Laying the transect line
I tread lightly, floating above the bed of large leafy lettuce coral like Peter Rabbit curiously poking about with my huge measuring tape scouting out a good 100m area to lay down the transect. We are divided into dive teams, and my team’s job was to set the line. Huge hundred year old coral heads protects the fragile inhabitants hiding in its nooks and crannies. This reef bed was pristine. A friendly and curious giant moral eel startles me, and I quickly dart away, in hopes he wouldn’t see my fingers as a nice snack. We start the survey counting first the indicator fish, then invertebrates. After counting my 150th sea urchin I was over it. Being a marine biologist out in the field gathering data is hard work! We decide to take a little dance break underwater (see video) before realizing we had been diving for almost an hour and a half! Feeling confident about my reef checking capabilities, I return to the boat happy as a giant clam, with the utmost respect for real marine biologists who do this all the time.
Underwater Dance Break
Along with the amazing underwater world, we took a cultural excursion to a Muslim fishing village. (Reef Check partners with many local villages to teach about coral conservation) We saw many larger fish that we had not seen on the reef—leopard sharks, toddler-sized giant groupers, lobsters, big wrasses—all in little six foot cubed nets. I was disheartened to find that this “fish jail” was a form of eco-tourism as well as a way to harvest “sustainable” local fishing. I had seen many of these species swimming freely while diving in remote parts of the Philippines, South Pacific, and the Great Barrier Reef and it saddened me to think for many of my team members, this is the first time, and perhaps the only time they would see these majestic creatures, held captive until they are sold or eaten.

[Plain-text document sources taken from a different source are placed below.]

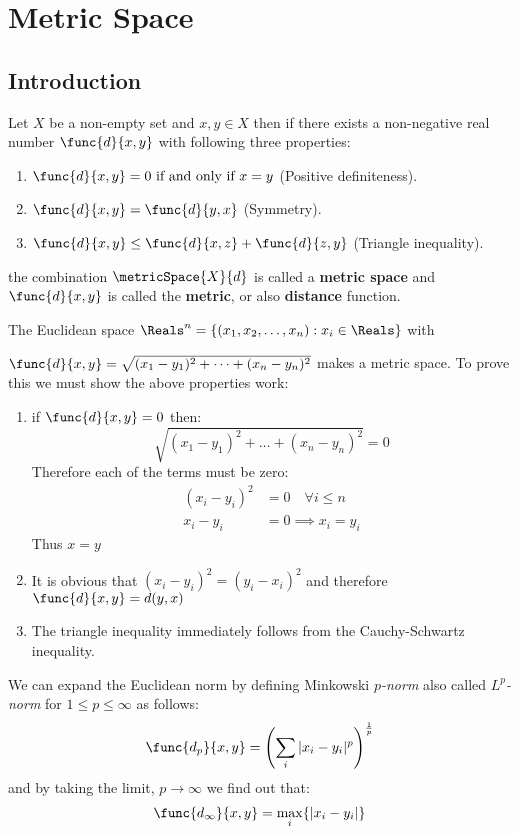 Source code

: 
\thispagestyle{headings}
\chapter{Metric Space}
\section{Introduction}

Let \(X\) be a non-empty set and \(x,y \in X\) then if there exists a non-negative real number \(\func{d}{x,y}\) with following three properties:
\begin{enumerate}
    \item \(\func{d}{x,y} = 0 \text{ if and only if } x = y\) (Positive definiteness).
    \item \(\func{d}{x,y} = \func{d}{y,x}\) (Symmetry).
    \item \(\func{d}{x,y} \leq \func{d}{x,z} + \func{d}{z,y}\) (Triangle inequality).
\end{enumerate}
the combination \(\metricSpace{X}{d}\) is called a \textbf{metric space} and \(\func{d}{x,y}\) is called the \textbf{metric}, or also \textbf{distance} function.
\begin{example}
    The Euclidean space \(\Reals^n = \{(x_1,x_2,\dots,x_n) : x_i \in \Reals\}\) with \raggedright \(\func{d}{x,y}=\sqrt{(x_1-y_1)^2 + \dots + (x_n - y_n)^2} \) makes a metric space. To prove this we must show the above properties work:
    \begin{enumerate}
        \item if \(\func{d}{x,y} = 0\) then:
              \[ \sqrt{(x_1-y_1)^2 + \dots + (x_n - y_n)^2} = 0 \]
              Therefore each of the terms must be zero:
              \begin{align*}
                  (x_i - y_i)^2 & = 0 \quad  \forall i \leq n \\
                  x_i - y_i     & = 0 \implies x_i = y_i
              \end{align*}
              Thus \(x = y\)
        \item  It is obvious that \((x_i - y_i)^2 = (y_i - x_i)^2\) and therefore \(\func{d}{x,y} = d(y,x)\)
        \item  The triangle inequality immediately follows from the Cauchy-Schwartz inequality.
    \end{enumerate}
\end{example}

We can expand the Euclidean norm by defining Minkowski \textit{\(p\)-norm} also called \textit{\(L^p\)-norm} for \(1 \leq p \leq \infty\) as follows:
\[\func{d_p}{x,y} = \left(\sum_{i}{|x_i - y_i|^p}\right)^{\frac{1}{p}}\]
and by taking the limit, \(p \to \infty\) we find out that:
\[\func{d_\infty}{x,y} = \max_{i} \{|x_i - y_i|\}\]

THE PERFECT MALIBU COCKTAIL
As for my fellow interns, I could not have imagined a better tasting concoction. Take 10 strangers from all walks of life. Add in 2 cups of adventure, 1 cup of passion, 1 quart of marine biology and coral conservation. Gently stir in Reef Check surveys and scuba diving until thoroughly mixed. Add a splash of Malibu Rum, 1 shot of dancing, 1/2 shot of singing, 1 shot of laughter, and 1 cup of good times. Blend together with ice. Serve chilled with a garnish of memories, and get your island on! That was my Malibu Reef Check internship in a cocktail! Thank you Malibu, Thomas Collective, and Reef Check– Sarah, Avril, Morgan, Greg, Kim and Awe for making this happen. And thank you my fellow interns to Marc, Drew, Aaron, Ryan, Geoff, Diana, Laura, Karla and Meredith for an experience of a lifetime.